- Your objective:
Using the data that follows, give the number of lines where the string "answers" occurs, and nothing else.

- Given records:

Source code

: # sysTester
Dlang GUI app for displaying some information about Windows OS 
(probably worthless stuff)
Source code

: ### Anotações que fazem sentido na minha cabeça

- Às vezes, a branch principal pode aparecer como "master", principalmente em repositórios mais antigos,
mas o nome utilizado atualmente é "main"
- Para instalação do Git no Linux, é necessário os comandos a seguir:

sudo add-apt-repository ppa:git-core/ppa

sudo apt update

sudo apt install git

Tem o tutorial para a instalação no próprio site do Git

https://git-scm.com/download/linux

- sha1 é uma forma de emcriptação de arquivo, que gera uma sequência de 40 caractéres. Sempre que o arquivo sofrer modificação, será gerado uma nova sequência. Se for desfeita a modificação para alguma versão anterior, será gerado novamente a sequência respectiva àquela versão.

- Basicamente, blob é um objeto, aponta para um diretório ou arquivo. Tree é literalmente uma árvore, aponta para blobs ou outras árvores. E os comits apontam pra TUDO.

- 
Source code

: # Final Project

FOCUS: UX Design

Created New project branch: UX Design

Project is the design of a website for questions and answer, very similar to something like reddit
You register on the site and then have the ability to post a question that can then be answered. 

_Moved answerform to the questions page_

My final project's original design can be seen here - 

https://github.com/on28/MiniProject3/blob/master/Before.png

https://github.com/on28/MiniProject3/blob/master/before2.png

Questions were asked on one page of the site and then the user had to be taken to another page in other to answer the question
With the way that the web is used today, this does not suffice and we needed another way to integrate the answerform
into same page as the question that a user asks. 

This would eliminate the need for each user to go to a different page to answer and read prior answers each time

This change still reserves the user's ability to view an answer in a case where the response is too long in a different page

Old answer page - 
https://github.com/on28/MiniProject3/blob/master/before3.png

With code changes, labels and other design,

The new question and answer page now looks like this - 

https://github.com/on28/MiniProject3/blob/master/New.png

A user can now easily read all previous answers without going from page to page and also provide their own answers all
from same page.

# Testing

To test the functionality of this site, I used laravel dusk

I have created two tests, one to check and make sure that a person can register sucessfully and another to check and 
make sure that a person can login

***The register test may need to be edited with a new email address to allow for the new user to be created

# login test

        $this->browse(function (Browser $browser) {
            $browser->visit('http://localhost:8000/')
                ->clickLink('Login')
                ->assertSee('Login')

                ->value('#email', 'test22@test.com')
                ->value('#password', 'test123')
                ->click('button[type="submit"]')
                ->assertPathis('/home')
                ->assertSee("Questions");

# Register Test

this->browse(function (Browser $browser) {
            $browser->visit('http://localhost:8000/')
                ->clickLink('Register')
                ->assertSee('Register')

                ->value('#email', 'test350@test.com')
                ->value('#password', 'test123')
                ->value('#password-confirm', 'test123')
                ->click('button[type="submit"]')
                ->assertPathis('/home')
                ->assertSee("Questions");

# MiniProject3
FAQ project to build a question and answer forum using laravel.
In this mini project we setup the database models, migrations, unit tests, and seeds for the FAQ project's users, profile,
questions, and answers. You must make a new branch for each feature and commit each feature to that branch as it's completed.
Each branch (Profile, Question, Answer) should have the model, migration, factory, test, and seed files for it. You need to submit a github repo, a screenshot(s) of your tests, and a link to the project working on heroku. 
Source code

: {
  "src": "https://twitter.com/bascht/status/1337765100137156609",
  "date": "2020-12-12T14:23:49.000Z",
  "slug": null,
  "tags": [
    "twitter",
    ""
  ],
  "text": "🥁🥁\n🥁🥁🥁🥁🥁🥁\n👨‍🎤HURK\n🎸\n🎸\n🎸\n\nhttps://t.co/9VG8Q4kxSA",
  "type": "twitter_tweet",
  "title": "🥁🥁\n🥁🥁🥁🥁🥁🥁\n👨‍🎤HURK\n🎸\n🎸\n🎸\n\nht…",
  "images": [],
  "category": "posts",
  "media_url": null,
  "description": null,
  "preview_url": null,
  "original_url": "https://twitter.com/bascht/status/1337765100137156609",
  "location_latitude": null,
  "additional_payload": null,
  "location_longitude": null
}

- Task response:
3